With its first major financial success, Capcom wanted to ensure that the “Mega Man” franchise had a new entry released quickly. This new game would take many of the changes made to the formula introduced in “Mega Man 2” and tweak them for game balancing, while other entirely new ideas were implemented.

“Mega Man 3” was released in September of 1990, two years after the second game hit store shelves. It was greeted with praise in equal measure to its predecessor, with many still referring to it as a highlight of the original series.

Upon starting the game, players are greeted by a simple title screen, followed by the boss select screen. The lack of an in-game introduction to “Mega Man 3” is because the plot introduction is present in the manual. The infamous Dr. Wily appears to have turned over a new leaf, deciding to aid his former partner, Dr. Light, in the creation of a new peacekeeping robot named Gamma.

All seemed well until eight new Robot Masters begin to attack, aided by the mysterious Break Man, a robot with similar capabilities to Mega Man himself. It is inevitably revealed that Wily is behind this once again and it up to Mega Man to stop him.

The first major new mechanic to “Mega Man 3” is the slide. In previous Mega Man games, there was no way to duck underneath incoming hazards or low walls, but now Rock can slide with ease, allowing for greater potential in obstacle design variety and boss strategies.

Additionally, the items from “Mega Man 2” were replaced with Rush, Rock’s brand new robotic dog. Not only can Rush appear to offer Mega Man a greater jump height by using Rush Coil, but he can also transform into either Rush Jet or Rush Marine, allowing the player to move freely throughout the air and the water. Rush adds charm and character to what were simple moving platforms previously and is a welcome addition to the series.

Those that played the prior entries in the franchise may note that some of the Robot Master abilities of “Mega Man 3” bear remarkable similarities to preexisting ones, with the Shadow Blade being a particularly notable example.

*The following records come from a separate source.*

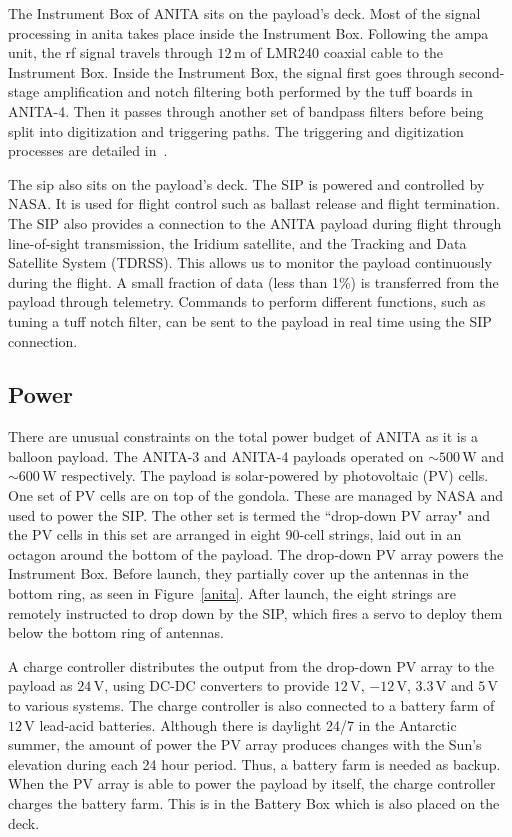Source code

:The Instrument Box of ANITA sits on the payload's deck. 
Most of the signal processing in \gls{anita} takes place inside the Instrument Box.  
Following the \gls{ampa} unit, the \gls{rf} signal travels through $12\,\mbox{m}$ of
LMR240 coaxial cable to the Instrument Box. 
Inside the Instrument Box, the signal first goes through second-stage amplification and notch filtering both performed by the \gls{tuff} boards in ANITA-4.
Then it passes through another set of bandpass filters before
being split into digitization and triggering paths. 
The triggering and digitization processes are detailed in~\cite{tuff}. 

The \gls{sip} also sits on the payload's deck. 
The SIP is powered and controlled by NASA.
It is used for flight control such as ballast release and flight termination. 
The SIP also provides a connection to the ANITA payload during flight through line-of-sight transmission, the Iridium satellite, and the Tracking and Data Satellite System (TDRSS). 
This allows us to monitor the payload continuously during the flight.
A small fraction of data (less than 1\%) is transferred from the payload through telemetry.
Commands to perform different functions, such as tuning a \gls{tuff} notch filter, 
can be sent to the payload in real time using the SIP connection. 

\subsection{Power}
\label{power}

There are unusual constraints on the total power budget of ANITA as it is a balloon payload. 
The ANITA-3 and ANITA-4 payloads operated on $\sim500\,\mathrm{W}$ and $\sim600\,\mathrm{W}$ respectively.
The payload is solar-powered by photovoltaic (PV) cells. 
One set of PV cells are on top of the gondola. 
These are managed by NASA and used to power the SIP. 
The other set is termed the ``drop-down PV array" and the PV cells in this set are arranged in eight 90-cell strings, laid out in an octagon around the bottom of
the payload. 
The drop-down PV array powers the Instrument Box. 
Before launch, they partially cover up the antennas in the bottom ring, as seen in Figure~\ref{anita}. 
After launch, the eight strings are remotely instructed to drop down by the SIP, which fires a servo to deploy them below the bottom ring of antennas. 

A charge controller distributes the output from the drop-down PV array to the payload as $24\,\mbox{V}$, using DC-DC converters 
to provide $12\,\mbox{V}$, $-12\,\mbox{V}$, $3.3\,\mbox{V}$ and $5\,\mbox{V}$ to various systems. 
The charge controller is also connected to a battery farm of $12\,\mbox{V}$ lead-acid batteries. 
Although there is daylight 24/7 in the Antarctic summer, the amount of power the PV array produces changes with the Sun's elevation during each 24 hour period. Thus, a battery farm is needed as backup. 
When the PV array is able to power the payload by itself, the charge controller charges the battery farm. 
This is in the Battery Box which is also placed on the deck.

In “Mega Man 2,” the Metal Blade ability considered somewhat unbalanced, allowing the player to attack in eight directions. “Mega Man 3” introduced the Shadow Blade ability, which performs similarly, but with shorter range, more energy consumption and usable in only four directions.

After reaching Dr. Wily’s fortress yet again, the mad doctor reveals his ultimate plan by unveiling Gamma, the robot that he and Light designed together. Upon defeating Wily the castle begins to crumble around them, knocking Mega Man unconscious, however he is saved in the nick of time by Break Man. Once Mega Man returns home, Light reveals that Rock and Roll were not the first robots with the ability to make conscious decisions, but rather Blues, or Proto Man as he is now called, who donned the disguise of Break Man. Blues lived under Light’s care for a time but left after the kind doctor offered to repair his broken power source.

This power malfunction allowed Proto Man to stray from his original programming, but at the cost of a shorter lifespan. Repairing it would certainly give him a longer life, but it would take away this absolute freedom in that it grants him.

The game leaves the players to ponder Proto Man’s decision and the nature of will and freedom of choice while fans eagerly awaited the inevitable sequel.